- [AIM OF THE TASK]
Each entry below is to be copied verbatim, with no line missing.

*** GIVEN DATA ***

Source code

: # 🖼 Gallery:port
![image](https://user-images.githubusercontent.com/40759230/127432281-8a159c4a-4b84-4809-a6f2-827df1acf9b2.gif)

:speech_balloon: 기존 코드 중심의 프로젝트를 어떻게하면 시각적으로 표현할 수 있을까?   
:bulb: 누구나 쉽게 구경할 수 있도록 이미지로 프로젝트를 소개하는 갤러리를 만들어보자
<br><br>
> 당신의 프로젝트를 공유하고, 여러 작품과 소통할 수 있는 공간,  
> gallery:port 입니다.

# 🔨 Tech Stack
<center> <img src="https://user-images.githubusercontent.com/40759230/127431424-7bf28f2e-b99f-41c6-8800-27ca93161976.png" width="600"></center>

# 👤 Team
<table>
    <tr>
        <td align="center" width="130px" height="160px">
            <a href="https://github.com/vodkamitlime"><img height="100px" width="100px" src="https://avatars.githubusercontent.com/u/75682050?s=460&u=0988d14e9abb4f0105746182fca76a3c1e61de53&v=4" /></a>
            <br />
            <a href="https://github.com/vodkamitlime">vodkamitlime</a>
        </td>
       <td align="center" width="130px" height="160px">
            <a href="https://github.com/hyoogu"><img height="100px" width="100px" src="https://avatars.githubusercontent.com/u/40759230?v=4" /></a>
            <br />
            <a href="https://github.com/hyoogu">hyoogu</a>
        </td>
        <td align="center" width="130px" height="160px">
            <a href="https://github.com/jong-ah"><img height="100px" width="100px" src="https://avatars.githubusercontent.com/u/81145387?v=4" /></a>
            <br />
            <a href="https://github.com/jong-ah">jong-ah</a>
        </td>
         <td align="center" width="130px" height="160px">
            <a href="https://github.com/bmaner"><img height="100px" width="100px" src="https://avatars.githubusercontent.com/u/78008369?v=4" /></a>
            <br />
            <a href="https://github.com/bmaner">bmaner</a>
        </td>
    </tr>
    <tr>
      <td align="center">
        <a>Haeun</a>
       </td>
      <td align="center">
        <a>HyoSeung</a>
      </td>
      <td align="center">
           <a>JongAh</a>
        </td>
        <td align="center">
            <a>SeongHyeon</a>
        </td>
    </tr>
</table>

*** End of GIVEN DATA ***

- [RESPONSE]
Source code

: # 🖼 Gallery:port
![image](https://user-images.githubusercontent.com/40759230/127432281-8a159c4a-4b84-4809-a6f2-827df1acf9b2.gif)

:speech_balloon: 기존 코드 중심의 프로젝트를 어떻게하면 시각적으로 표현할 수 있을까?   
:bulb: 누구나 쉽게 구경할 수 있도록 이미지로 프로젝트를 소개하는 갤러리를 만들어보자
<br><br>
> 당신의 프로젝트를 공유하고, 여러 작품과 소통할 수 있는 공간,  
> gallery:port 입니다.

# 🔨 Tech Stack
<center> <img src="https://user-images.githubusercontent.com/40759230/127431424-7bf28f2e-b99f-41c6-8800-27ca93161976.png" width="600"></center>

# 👤 Team
<table>
    <tr>
        <td align="center" width="130px" height="160px">
            <a href="https://github.com/vodkamitlime"><img height="100px" width="100px" src="https://avatars.githubusercontent.com/u/75682050?s=460&u=0988d14e9abb4f0105746182fca76a3c1e61de53&v=4" /></a>
            <br />
            <a href="https://github.com/vodkamitlime">vodkamitlime</a>
        </td>
       <td align="center" width="130px" height="160px">
            <a href="https://github.com/hyoogu"><img height="100px" width="100px" src="https://avatars.githubusercontent.com/u/40759230?v=4" /></a>
            <br />
            <a href="https://github.com/hyoogu">hyoogu</a>
        </td>
        <td align="center" width="130px" height="160px">
            <a href="https://github.com/jong-ah"><img height="100px" width="100px" src="https://avatars.githubusercontent.com/u/81145387?v=4" /></a>
            <br />
            <a href="https://github.com/jong-ah">jong-ah</a>
        </td>
         <td align="center" width="130px" height="160px">
            <a href="https://github.com/bmaner"><img height="100px" width="100px" src="https://avatars.githubusercontent.com/u/78008369?v=4" /></a>
            <br />
            <a href="https://github.com/bmaner">bmaner</a>
        </td>
    </tr>
    <tr>
      <td align="center">
        <a>Haeun</a>
       </td>
      <td align="center">
        <a>HyoSeung</a>
      </td>
      <td align="center">
           <a>JongAh</a>
        </td>
        <td align="center">
            <a>SeongHyeon</a>
        </td>
    </tr>
</table>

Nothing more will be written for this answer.